15 Sporo odpadło na skutek pragnień ciała lub żądzy bogactwa (1 Jana 2:16). Kiedy w stosunki przedmałżeńskie wplątują się młodzi, w grę wchodzi oczywiście pożądanie seksualne. Ale spójrzmy na to od innej strony. Niektóre osoby żonate lub zamężne znudziły się swoimi partnerami i spotkały kogoś, kto wydał się im bardziej atrakcyjny, prowadził ciekawsze rozmowy albo lepiej radził sobie w świecie. Doprowadziło to niestety do rozwodów i ponownych, niemoralnych małżeństw. Inni ‛odpadli’ ku dążeniom materialistycznym; dali się wciągnąć w interesy, które były wyraźnie nieuczciwe lub niezgodne z wymaganiami władz w zakresie uprawnień i podatków (Mat. 22:21). Jeszcze inni wdali się w spekulacje walutowe lub machinacje finansowe, które mają prowadzić do szybkiego wzbogacenia i kuszą ludzi do chciwego wyzyskiwania bliźnich. (Porównaj z tym Dzieje Apostolskie 20:33 i List 2 do Tesaloniczan 3:10, 11). Takie zabiegi nie tylko przesłaniają sprawy Królestwa, ale doprowadzają niekiedy do zadrażnień i sporów, a nawet oskarżeń o oszustwo. Potwierdza to biblijna wypowiedź z Listu 1 do Tymoteusza 6:9: „Ci, którzy są zdecydowani stać się bogatymi, wpadają w pokusę i w sidło”.

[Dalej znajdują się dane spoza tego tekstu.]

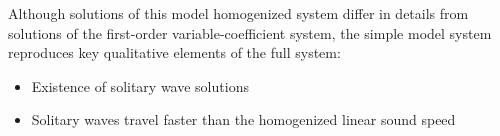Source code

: Although solutions of this model homogenized system differ in details
from solutions of the first-order variable-coefficient system, the
simple model system reproduces key qualitative elements of the full system:
\begin{itemize}
  \item Existence of solitary wave solutions
  \item Solitary waves travel faster than the homogenized linear sound speed
\end{itemize}
%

16. Jaki przykład w odpieraniu pokus dały uwięzione siostry?
16 Jeżeli pokornie uznajemy, że nam też może się przytrafić upadek, to powinniśmy być zdecydowani zdusić pokusę i grzech już w zarodku (Rzym. 12:3; 1 Kor. 10:12). Siostry z obozu pracy dały nam pod tym względem dobry przykład:
Niektóre z nich zabierano pojedynczo do wielkiego miasta, gdzie były sklepy, kina i inne rozrywki. Pewnego razu dwaj funkcjonariusze tajnej policji zaprowadzili siostrę do sklepu, w którym wystawiono na sprzedaż mnóstwo żywności. ‛Wybieraj, co chcesz’, powiedzieli. Odparła, że niczego nie potrzebuje. Pokazanie całych półek świeżego chleba i wyrobów cukierniczych wynędzniałej kobiecie, która od lat nie dojadała, było doprawdy wymyślną torturą. W domach towarowych i teatrach próbowano podobnych pokus. Chociaż trzymano ją tam przez kilka tygodni i obiecywano wolność pod warunkiem, że rzuci swą wiarę, nic to nie dało. Urzędnicy zdołali załamać tylko jedną siostrę. Po kilku miesiącach pokazała się znowu w obozie. Przybrała już na wadze i była modnie ubrana. Wygłosiła dwugodzinny wykład swoim byłym siostrom, które nawet jej nie przywitały. Najwyraźniej policja sądziła, że jest to bardzo pomysłowa akcja i więźniarki natychmiast wyprą się swojej wiary. Skutek był wręcz przeciwny.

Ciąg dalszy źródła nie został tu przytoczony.